From the records below, copy the lines that include "shields".

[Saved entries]
>>>>>

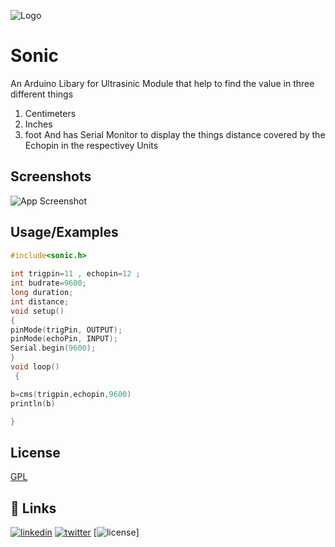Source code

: 
![Logo](https://dev-to-uploads.s3.amazonaws.com/uploads/articles/th5xamgrr6se0x5ro4g6.png)

    
# Sonic 
An Arduino Libary for  Ultrasinic Module that  help to find the value in three different things 
1. Centimeters
2. Inches
3. foot
And has Serial Monitor to display the things  distance covered by the Echopin in the respectivey Units 

## Screenshots

![App Screenshot](https://via.placeholder.com/468x300?text=App+Screenshot+Here)

  

    
## Usage/Examples

```c++
#include<sonic.h>
 
int trigpin=11 , echopin=12 ;
int budrate=9600;
long duration;
int distance;
void setup() 
{
pinMode(trigPin, OUTPUT); 
pinMode(echoPin, INPUT);
Serial.begin(9600); 
}
void loop()
 {

b=cms(trigpin,echopin,9600)
println(b)

}

```
  



## License
[GPL](https://choosealicense.com/licenses/gpl-3.0/)

  
## 🔗 Links
[![linkedin](https://img.shields.io/badge/linkedin-0A66C2?style=for-the-badge&logo=linkedin&logoColor=white)](https://www.linkedin.com/)
[![twitter](https://img.shields.io/badge/twitter-1DA1F2?style=for-the-badge&logo=twitter&logoColor=white)](https://twitter.com/)
[![license ](https://img.shields.io/badge/GPL-If%20%20have%20done%20any%20contribuation%20and%20%20uplaoded%20it%20.%20please%20give%20the%20credit%20-blue)]
  
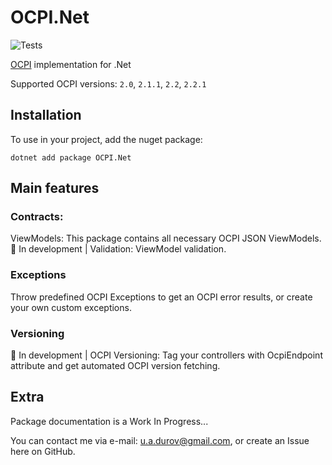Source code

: # OCPI.Net

![Tests](https://github.com/BitzArt/OCPI.Net/actions/workflows/Tests.yml/badge.svg)

[OCPI](https://github.com/ocpi/ocpi) implementation for .Net

Supported OCPI versions: `2.0`, `2.1.1`, `2.2`, `2.2.1`

## Installation

To use in your project, add the nuget package:
```
dotnet add package OCPI.Net
```

## Main features

### Contracts:
ViewModels: This package contains all necessary OCPI JSON ViewModels.
🚧 In development | Validation: ViewModel validation.

### Exceptions
Throw predefined OCPI Exceptions to get an OCPI error results, or create your own custom exceptions.

### Versioning
🚧 In development | OCPI Versioning: Tag your controllers with OcpiEndpoint attribute and get automated OCPI version fetching.

## Extra

Package documentation is a Work In Progress...

You can contact me via e-mail: u.a.durov@gmail.com, or create an Issue here on GitHub.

<<<<<

Expected output:
[![linkedin](https://img.shields.io/badge/linkedin-0A66C2?style=for-the-badge&logo=linkedin&logoColor=white)](https://www.linkedin.com/)
[![twitter](https://img.shields.io/badge/twitter-1DA1F2?style=for-the-badge&logo=twitter&logoColor=white)](https://twitter.com/)
[![license ](https://img.shields.io/badge/GPL-If%20%20have%20done%20any%20contribuation%20and%20%20uplaoded%20it%20.%20please%20give%20the%20credit%20-blue)]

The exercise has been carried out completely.